──────── DATA RECORDS

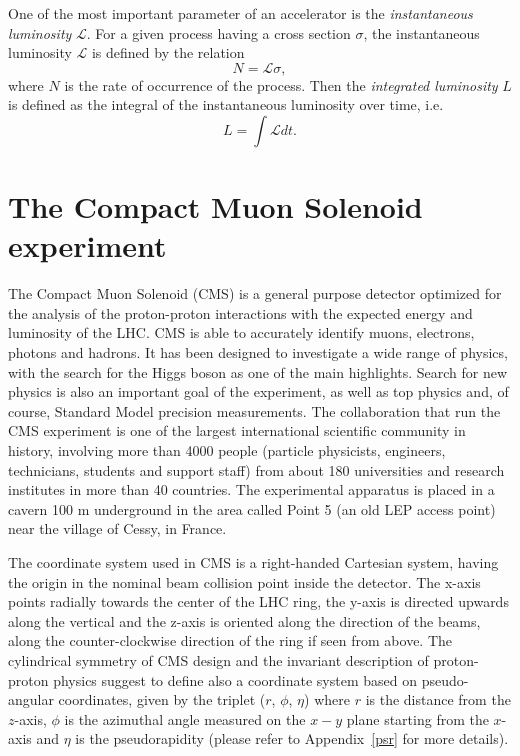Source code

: One of the most important parameter of an accelerator is the
{\em instantaneous luminosity} $\mathcal{L}$. For a given process having a cross section $\sigma$, the
instantaneous luminosity $\mathcal{L}$ is defined by the relation
\begin{equation}
N= \mathcal{L} \sigma, \end{equation}
where $N$ is the rate of occurrence of the process. Then the {\em
  integrated luminosity} $L$ is defined as the integral of the
instantaneous luminosity over time, i.e.
\begin{equation}
L=\int \mathcal{L}  dt.
\end{equation}

\section{The Compact Muon Solenoid experiment}
The Compact Muon Solenoid (CMS)  is a general purpose detector
optimized for the analysis of the 
proton-proton interactions with the expected energy and luminosity of
the LHC. CMS is able to accurately identify muons, electrons, photons
and hadrons. It
has been designed to investigate a wide range of physics, with the search for the Higgs
boson as one of the main highlights. Search for new physics is also an important goal of the
experiment, as well as top physics and, of course, Standard Model precision measurements.
The collaboration that run the CMS experiment is one
of the largest international scientific community in history, involving more than 4000
people (particle physicists, engineers, technicians, students and support staff) from about
180 universities and research institutes in more than 40 countries.
The experimental apparatus is placed in a cavern 100 m underground in
the area called Point 5 (an old LEP access point) near the village of
Cessy, in France. 

The coordinate system used in CMS is a right-handed Cartesian system, having the origin
in the nominal beam collision point inside the detector. The x-axis points radially towards
the center of the LHC ring, the y-axis is directed upwards along the vertical and the z-axis 
is oriented along the direction of the beams, along the counter-clockwise direction of
the ring if seen from above. The cylindrical symmetry of CMS design and the invariant
description of proton-proton physics suggest to define also a coordinate system based on
pseudo-angular coordinates, given by the triplet ($r$, $\phi$, $\eta$) where $r$ is the distance from
the $z$-axis, $\phi$ is the azimuthal angle measured on the $x-y$ plane starting from the $x$-axis
and $\eta$ is the pseudorapidity (please refer to Appendix~\ref{psr}
for more details).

────────────────

* _WHAT YOU ARE ASKED TO DO_:
Could you please return the entries above exactly, minus the pictures?

* _WRITTEN SOLUTION_:
Source code

: One of the most important parameter of an accelerator is the
{\em instantaneous luminosity} $\mathcal{L}$. For a given process having a cross section $\sigma$, the
instantaneous luminosity $\mathcal{L}$ is defined by the relation
\begin{equation}
N= \mathcal{L} \sigma, \end{equation}
where $N$ is the rate of occurrence of the process. Then the {\em
  integrated luminosity} $L$ is defined as the integral of the
instantaneous luminosity over time, i.e.
\begin{equation}
L=\int \mathcal{L}  dt.
\end{equation}

\section{The Compact Muon Solenoid experiment}
The Compact Muon Solenoid (CMS)  is a general purpose detector
optimized for the analysis of the 
proton-proton interactions with the expected energy and luminosity of
the LHC. CMS is able to accurately identify muons, electrons, photons
and hadrons. It
has been designed to investigate a wide range of physics, with the search for the Higgs
boson as one of the main highlights. Search for new physics is also an important goal of the
experiment, as well as top physics and, of course, Standard Model precision measurements.
The collaboration that run the CMS experiment is one
of the largest international scientific community in history, involving more than 4000
people (particle physicists, engineers, technicians, students and support staff) from about
180 universities and research institutes in more than 40 countries.
The experimental apparatus is placed in a cavern 100 m underground in
the area called Point 5 (an old LEP access point) near the village of
Cessy, in France. 

The coordinate system used in CMS is a right-handed Cartesian system, having the origin
in the nominal beam collision point inside the detector. The x-axis points radially towards
the center of the LHC ring, the y-axis is directed upwards along the vertical and the z-axis 
is oriented along the direction of the beams, along the counter-clockwise direction of
the ring if seen from above. The cylindrical symmetry of CMS design and the invariant
description of proton-proton physics suggest to define also a coordinate system based on
pseudo-angular coordinates, given by the triplet ($r$, $\phi$, $\eta$) where $r$ is the distance from
the $z$-axis, $\phi$ is the azimuthal angle measured on the $x-y$ plane starting from the $x$-axis
and $\eta$ is the pseudorapidity (please refer to Appendix~\ref{psr}
for more details).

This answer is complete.